I have been thinking about faith and religion a lot lately. Mostly because you guys all seem to be religious, and your faith seems to affect you a lot, because you think of it so often and make decisions based on your faith.
Would it offend anyone if I said that I have no religion? I was raised without one. My parents don’t believe in anything, and the closest “religion” they have is little snippets of Chinese superstition and traditions. We celebrate Christmas and Easter, but not with a, you know, religious tone. I’m not Buddhist or anything either, so I’m basically an atheist. Or, in the words of this card I once saw on the internet, a godless heathen.
But then, I don’t know if I really do consider myself an atheist. Or godless. Atheists believe that there are no deities, that there is no God. But I don’t not believe in God, because I can’t prove that He doesn’t exist. And anyway, I do think that there must be something, someone out there who is to be feared and respected. There can’t just be nothing. So I suppose I believe in God because I don’t disbelieve in His existence.
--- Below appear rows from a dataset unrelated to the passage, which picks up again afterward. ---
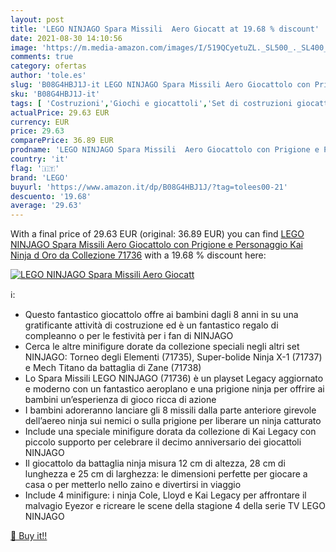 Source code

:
 ```yaml
---
layout: post
title: 'LEGO NINJAGO Spara Missili  Aero Giocatt at 19.68 % discount'
date: 2021-08-30 14:10:56
image: 'https://m.media-amazon.com/images/I/519QCyetuZL._SL500_._SL400_.jpg'
comments: true
category: ofertas
author: 'tole.es'
slug: 'B08G4HBJ1J-it LEGO NINJAGO Spara Missili Aero Giocattolo con Prigione e...'
sku: 'B08G4HBJ1J-it'
tags: [ 'Costruzioni','Giochi e giocattoli','Set di costruzioni giocattolo','lego', ]
actualPrice: 29.63 EUR
currency: EUR
price: 29.63
comparePrice: 36.89 EUR
prodname: 'LEGO NINJAGO Spara Missili  Aero Giocattolo con Prigione e Personaggio Kai Ninja d Oro da Collezione  71736'
country: 'it'
flag: '🇮🇹'
brand: 'LEGO'
buyurl: 'https://www.amazon.it/dp/B08G4HBJ1J/?tag=tolees00-21'
descuento: '19.68'
average: '29.63'
---
```


With a final price of 29.63 EUR (original: 36.89 EUR) you can find [LEGO NINJAGO Spara Missili  Aero Giocattolo con Prigione e Personaggio Kai Ninja d Oro da Collezione  71736](https://www.amazon.it/dp/B08G4HBJ1J/?tag=tolees00-21) with a  19.68 % discount here:

[![LEGO NINJAGO Spara Missili  Aero Giocatt](https://m.media-amazon.com/images/I/519QCyetuZL._SL500_._SL400_.jpg)](https://www.amazon.it/dp/B08G4HBJ1J/?tag=tolees00-21)

ℹ️:

- Questo fantastico giocattolo offre ai bambini dagli 8 anni in su una gratificante attività di costruzione ed è un fantastico regalo di compleanno o per le festività per i fan di NINJAGO
- Cerca le altre minifigure dorate da collezione speciali negli altri set NINJAGO: Torneo degli Elementi (71735), Super-bolide Ninja X-1 (71737) e Mech Titano da battaglia di Zane (71738)
- Lo Spara Missili LEGO NINJAGO (71736) è un playset Legacy aggiornato e moderno con un fantastico aeroplano e una prigione ninja per offrire ai bambini un’esperienza di gioco ricca di azione
- I bambini adoreranno lanciare gli 8 missili dalla parte anteriore girevole dell’aereo ninja sui nemici o sulla prigione per liberare un ninja catturato
- Include una speciale minifigure dorata da collezione di Kai Legacy con piccolo supporto per celebrare il decimo anniversario dei giocattoli NINJAGO
- Il giocattolo da battaglia ninja misura 12 cm di altezza, 28 cm di lunghezza e 25 cm di larghezza: le dimensioni perfette per giocare a casa o per metterlo nello zaino e divertirsi in viaggio
- Include 4 minifigure: i ninja Cole, Lloyd e Kai Legacy per affrontare il malvagio Eyezor e ricreare le scene della stagione 4 della serie TV LEGO NINJAGO

[🛒 Buy it!!](https://www.amazon.it/dp/B08G4HBJ1J/?tag=tolees00-21)
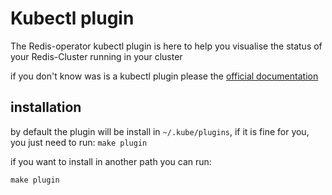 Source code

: # Kubectl plugin

The Redis-operator kubectl plugin is here to help you visualise the status of your Redis-Cluster running in your cluster

if you don't know was is a kubectl plugin please the [official documentation](https://kubernetes.io/docs/tasks/extend-kubectl/kubectl-plugins/)

## installation

by default the plugin will be install in ```~/.kube/plugins```, if it is fine for you, you just need to run: ```make plugin```

if you want to install in another path you can run:

```shell
make plugin
```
Then again, I still don’t consider myself a part of any religion. I believe in God but I don’t believe in God the way a Christian believes in Him. I don’t go to church or, I don’t know, pray, or read the Bible. It’s more like I believe in Him by acknowledging that he’s there and watching…does that make sense? Like, I think of Him as more of a silent figure, who is always there. And I respect Him. But at the same time I also respect Buddha, who, to me, is just as watchful and silent as God. They’re all there in my head, and I follow the laws that they’ve made. It’s mostly because to me, they are…I don’t know, things that are bigger and older and wiser and far more powerful than anything on earth, and I think everyone, even an atheist, should respect that…you know, and not think too much of themselves or try to do anything really terrible, because there will be something that will see and punish them.
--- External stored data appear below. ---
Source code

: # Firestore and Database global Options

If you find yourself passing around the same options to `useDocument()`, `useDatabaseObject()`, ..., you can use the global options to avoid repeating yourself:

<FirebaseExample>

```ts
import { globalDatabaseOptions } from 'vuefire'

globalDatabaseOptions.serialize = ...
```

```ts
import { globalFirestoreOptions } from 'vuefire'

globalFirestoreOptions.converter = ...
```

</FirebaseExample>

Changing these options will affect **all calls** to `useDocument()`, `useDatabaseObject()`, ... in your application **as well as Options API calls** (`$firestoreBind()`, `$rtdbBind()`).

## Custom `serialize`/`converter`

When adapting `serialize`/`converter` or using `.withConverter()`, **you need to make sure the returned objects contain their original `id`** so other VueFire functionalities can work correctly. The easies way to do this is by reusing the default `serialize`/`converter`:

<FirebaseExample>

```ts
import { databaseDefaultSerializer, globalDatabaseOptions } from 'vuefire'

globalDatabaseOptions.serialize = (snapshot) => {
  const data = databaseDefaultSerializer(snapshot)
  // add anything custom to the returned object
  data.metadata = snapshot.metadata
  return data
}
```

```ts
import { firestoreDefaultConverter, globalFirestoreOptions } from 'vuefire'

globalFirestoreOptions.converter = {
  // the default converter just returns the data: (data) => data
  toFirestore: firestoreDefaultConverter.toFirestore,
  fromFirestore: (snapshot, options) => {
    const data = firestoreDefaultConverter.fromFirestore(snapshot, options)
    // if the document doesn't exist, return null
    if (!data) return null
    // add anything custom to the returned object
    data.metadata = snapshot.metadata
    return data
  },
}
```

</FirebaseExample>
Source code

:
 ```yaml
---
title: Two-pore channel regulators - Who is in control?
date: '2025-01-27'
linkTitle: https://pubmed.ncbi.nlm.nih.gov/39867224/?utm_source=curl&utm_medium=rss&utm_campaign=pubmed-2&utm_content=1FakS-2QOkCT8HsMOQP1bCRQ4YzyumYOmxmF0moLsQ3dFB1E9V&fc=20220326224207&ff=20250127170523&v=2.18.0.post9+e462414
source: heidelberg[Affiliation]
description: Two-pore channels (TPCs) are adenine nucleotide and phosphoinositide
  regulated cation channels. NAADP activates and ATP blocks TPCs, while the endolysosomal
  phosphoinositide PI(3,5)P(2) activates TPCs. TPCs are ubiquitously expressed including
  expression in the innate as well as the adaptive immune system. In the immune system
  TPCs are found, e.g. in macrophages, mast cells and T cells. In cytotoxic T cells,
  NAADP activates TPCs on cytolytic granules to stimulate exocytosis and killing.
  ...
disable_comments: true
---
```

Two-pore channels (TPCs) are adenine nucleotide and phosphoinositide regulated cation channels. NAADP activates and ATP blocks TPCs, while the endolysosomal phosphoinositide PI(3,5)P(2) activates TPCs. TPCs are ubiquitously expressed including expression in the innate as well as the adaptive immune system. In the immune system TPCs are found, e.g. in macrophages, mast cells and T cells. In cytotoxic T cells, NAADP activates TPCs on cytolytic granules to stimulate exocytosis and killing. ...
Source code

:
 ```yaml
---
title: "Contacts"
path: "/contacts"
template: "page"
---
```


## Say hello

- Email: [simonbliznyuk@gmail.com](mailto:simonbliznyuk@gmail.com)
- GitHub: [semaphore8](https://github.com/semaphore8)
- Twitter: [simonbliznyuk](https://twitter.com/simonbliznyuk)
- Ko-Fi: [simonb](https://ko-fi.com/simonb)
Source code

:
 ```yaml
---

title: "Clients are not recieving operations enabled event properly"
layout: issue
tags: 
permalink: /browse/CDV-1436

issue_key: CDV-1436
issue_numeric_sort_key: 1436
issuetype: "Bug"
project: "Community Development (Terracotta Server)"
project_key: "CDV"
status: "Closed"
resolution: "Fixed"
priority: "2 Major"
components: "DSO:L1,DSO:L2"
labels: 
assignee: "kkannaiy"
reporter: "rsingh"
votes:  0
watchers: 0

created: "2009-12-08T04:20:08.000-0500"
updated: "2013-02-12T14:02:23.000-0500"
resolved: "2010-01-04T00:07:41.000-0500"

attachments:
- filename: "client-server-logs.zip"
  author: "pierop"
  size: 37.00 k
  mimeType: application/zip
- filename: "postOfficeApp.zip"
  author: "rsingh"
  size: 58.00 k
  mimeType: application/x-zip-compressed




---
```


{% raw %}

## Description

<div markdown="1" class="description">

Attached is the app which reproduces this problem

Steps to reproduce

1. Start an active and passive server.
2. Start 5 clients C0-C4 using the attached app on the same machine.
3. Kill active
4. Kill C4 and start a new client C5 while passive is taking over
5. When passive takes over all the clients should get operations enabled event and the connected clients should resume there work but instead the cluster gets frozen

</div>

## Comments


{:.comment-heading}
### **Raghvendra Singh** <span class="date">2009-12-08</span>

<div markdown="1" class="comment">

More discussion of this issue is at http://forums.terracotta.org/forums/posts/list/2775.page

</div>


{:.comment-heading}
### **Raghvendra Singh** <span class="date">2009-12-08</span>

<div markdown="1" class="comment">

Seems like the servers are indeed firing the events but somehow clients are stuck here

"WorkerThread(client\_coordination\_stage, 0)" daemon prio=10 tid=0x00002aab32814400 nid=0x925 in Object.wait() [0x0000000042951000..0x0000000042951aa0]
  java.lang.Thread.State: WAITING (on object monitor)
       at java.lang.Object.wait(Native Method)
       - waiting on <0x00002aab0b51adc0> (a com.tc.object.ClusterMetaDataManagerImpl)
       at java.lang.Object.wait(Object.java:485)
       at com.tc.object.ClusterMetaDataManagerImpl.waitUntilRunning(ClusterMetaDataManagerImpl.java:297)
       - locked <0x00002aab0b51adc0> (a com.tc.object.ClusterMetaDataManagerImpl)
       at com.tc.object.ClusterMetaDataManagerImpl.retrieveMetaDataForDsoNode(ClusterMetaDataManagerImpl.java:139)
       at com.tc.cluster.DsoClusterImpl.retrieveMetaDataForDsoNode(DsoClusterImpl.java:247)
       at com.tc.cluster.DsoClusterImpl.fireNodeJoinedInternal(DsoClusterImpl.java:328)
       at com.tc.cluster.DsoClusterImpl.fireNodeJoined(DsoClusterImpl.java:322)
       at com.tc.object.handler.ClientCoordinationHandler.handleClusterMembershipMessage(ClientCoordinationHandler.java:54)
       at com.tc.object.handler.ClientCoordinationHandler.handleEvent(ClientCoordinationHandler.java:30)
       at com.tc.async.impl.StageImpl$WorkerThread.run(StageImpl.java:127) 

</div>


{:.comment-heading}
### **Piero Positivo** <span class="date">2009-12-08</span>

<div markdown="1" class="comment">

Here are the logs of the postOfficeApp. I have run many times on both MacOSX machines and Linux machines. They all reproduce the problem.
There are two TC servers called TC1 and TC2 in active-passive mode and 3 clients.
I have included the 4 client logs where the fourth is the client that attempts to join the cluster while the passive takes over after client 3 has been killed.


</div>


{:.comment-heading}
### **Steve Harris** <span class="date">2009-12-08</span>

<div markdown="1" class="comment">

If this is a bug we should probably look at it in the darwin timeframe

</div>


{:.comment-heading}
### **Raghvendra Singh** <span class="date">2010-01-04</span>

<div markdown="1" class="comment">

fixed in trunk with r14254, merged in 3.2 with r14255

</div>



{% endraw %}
So really, religion, to me, is this way of accepting that there are things far larger and more eternal than anything humans could create. It’s faith in something out there–something beyond the universe. It’s faith that something–God, Allah, Buddha, whoever–is there, watching and existing. It’s faith that you hold in your heart and let guide you into becoming a better, kinder, more intelligent, more loving person. Religion is hope, and it’s faith, and faith is what keeps people living and going–even atheists, of course, because they must believe in other things: their family, their friends, love, knowledge or maybe just the human spirit.
My ideas might be kind of unacceptable to other people. I realized that as I was just reading over what I wrote. I never intended to offend anyone, or any religion.
But I am interested to hear what other people think about it all, so if you have something to say, just comment.